**EXERCISE DIRECTIONS**
Within the listing below, please copy exactly the lines between the line holding "4. Providing appropriate" and the line holding "5. Setting goals", inclusive.

**SOURCE MATERIAL**
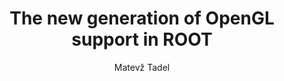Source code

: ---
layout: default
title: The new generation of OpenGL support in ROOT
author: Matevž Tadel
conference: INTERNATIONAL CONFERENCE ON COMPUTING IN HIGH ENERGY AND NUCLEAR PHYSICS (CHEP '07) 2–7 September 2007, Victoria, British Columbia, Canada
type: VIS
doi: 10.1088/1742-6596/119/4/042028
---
* * *
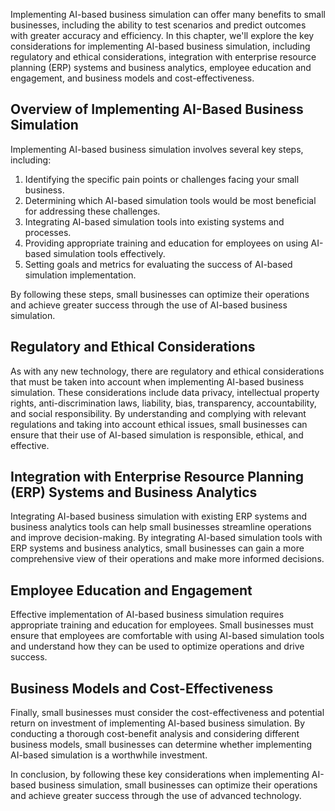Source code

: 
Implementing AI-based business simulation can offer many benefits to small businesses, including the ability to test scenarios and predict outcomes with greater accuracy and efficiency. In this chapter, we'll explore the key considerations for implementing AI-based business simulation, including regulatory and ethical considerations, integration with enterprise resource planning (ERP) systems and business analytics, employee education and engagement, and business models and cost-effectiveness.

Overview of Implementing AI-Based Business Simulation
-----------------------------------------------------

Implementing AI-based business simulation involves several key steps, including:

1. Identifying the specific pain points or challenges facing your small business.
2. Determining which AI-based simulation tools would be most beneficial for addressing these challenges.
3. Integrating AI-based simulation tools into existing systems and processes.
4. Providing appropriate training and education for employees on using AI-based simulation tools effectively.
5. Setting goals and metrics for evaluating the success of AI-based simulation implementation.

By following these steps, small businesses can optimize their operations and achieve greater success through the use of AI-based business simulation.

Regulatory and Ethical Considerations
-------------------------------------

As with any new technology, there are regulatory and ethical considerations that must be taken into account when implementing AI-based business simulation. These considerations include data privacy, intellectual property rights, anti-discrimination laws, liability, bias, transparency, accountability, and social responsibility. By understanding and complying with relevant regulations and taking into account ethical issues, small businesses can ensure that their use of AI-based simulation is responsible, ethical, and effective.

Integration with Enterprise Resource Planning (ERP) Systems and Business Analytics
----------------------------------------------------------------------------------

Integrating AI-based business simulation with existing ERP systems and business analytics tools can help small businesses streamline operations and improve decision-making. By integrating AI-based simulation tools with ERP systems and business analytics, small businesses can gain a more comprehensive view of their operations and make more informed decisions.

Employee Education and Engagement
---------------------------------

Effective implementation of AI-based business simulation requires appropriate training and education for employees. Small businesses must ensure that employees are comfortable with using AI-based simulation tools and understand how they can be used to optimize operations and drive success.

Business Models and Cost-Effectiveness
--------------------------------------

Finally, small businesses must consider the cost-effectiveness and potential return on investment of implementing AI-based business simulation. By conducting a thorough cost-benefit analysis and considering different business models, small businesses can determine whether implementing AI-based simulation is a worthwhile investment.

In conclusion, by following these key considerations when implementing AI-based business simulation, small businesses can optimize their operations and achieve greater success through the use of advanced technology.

**RESPONSE AREA**
4. Providing appropriate training and education for employees on using AI-based simulation tools effectively.
5. Setting goals and metrics for evaluating the success of AI-based simulation implementation.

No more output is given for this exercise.